• _EXERCISE BRIEF_: Scan the entries for the word "real" and return every line that has it.

+++++

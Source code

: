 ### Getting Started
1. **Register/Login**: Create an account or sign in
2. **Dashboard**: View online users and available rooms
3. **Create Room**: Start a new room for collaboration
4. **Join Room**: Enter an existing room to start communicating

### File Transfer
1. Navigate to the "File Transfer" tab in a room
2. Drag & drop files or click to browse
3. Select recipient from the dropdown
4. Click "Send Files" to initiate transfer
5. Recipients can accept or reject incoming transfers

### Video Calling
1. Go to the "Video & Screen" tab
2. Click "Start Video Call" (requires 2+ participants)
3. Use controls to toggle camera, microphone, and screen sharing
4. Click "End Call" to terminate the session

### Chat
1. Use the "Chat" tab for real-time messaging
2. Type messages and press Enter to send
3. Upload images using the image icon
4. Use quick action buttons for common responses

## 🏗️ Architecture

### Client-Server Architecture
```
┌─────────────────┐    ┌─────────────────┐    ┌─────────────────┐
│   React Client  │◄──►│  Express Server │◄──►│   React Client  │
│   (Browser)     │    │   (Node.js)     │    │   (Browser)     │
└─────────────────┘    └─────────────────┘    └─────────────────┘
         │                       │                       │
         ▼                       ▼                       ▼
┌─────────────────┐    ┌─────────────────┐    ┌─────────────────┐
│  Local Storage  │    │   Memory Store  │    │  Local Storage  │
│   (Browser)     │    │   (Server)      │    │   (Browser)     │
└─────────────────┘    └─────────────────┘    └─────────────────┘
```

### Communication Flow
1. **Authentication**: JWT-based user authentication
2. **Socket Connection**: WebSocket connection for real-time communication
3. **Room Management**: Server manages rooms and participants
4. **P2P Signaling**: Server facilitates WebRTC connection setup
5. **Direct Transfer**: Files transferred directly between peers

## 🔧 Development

+++++

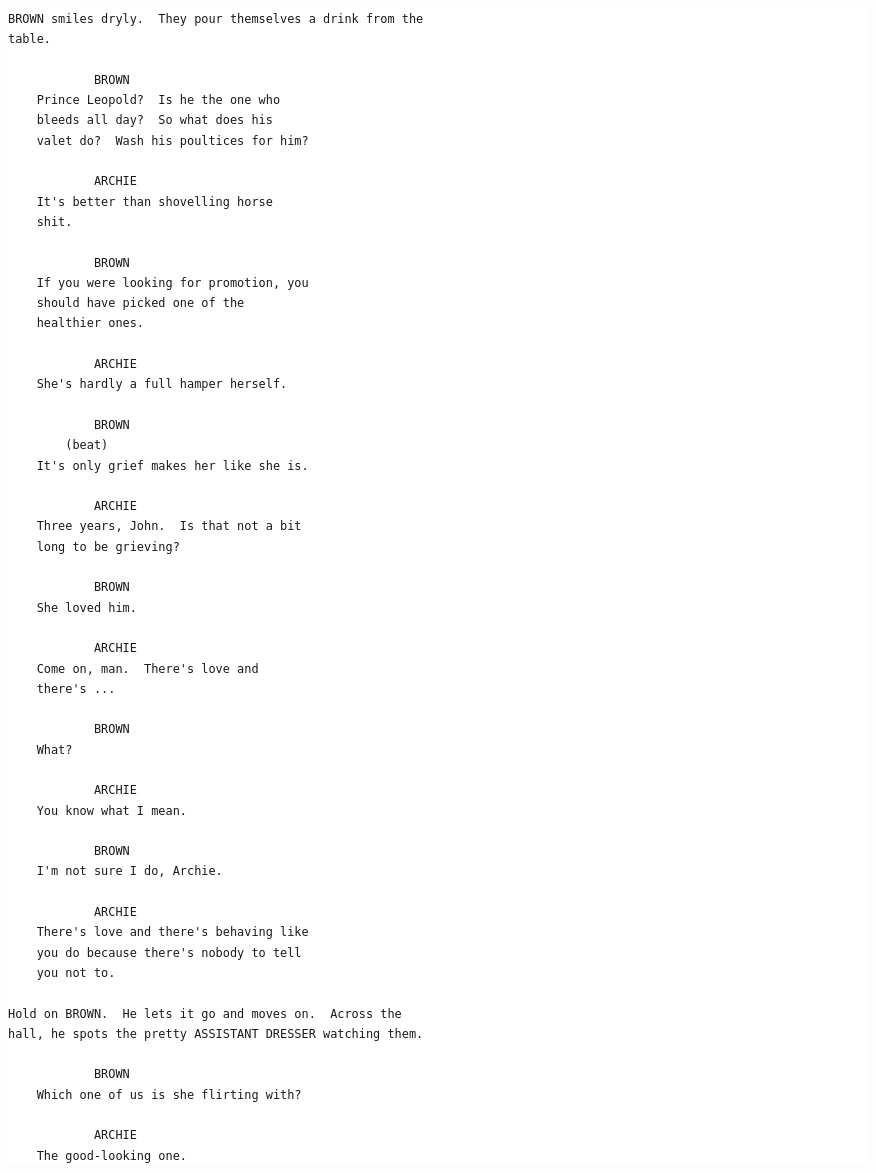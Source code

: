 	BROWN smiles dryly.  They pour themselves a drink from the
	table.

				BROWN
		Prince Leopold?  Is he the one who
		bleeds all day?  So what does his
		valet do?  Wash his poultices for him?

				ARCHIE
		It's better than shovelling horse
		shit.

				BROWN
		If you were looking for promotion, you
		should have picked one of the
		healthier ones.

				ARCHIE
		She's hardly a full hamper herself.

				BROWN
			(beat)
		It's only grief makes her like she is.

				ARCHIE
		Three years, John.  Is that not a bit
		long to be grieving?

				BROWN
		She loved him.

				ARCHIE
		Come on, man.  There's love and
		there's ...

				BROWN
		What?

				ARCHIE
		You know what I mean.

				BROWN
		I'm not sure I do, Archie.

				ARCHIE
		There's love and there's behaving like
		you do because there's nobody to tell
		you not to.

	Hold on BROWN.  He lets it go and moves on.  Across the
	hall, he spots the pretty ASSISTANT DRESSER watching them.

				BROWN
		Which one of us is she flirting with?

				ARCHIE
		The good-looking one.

+++++

• _RESPONSE TO THE TASK_:
1. Use the "Chat" tab for real-time messaging
2. **Socket Connection**: WebSocket connection for real-time communication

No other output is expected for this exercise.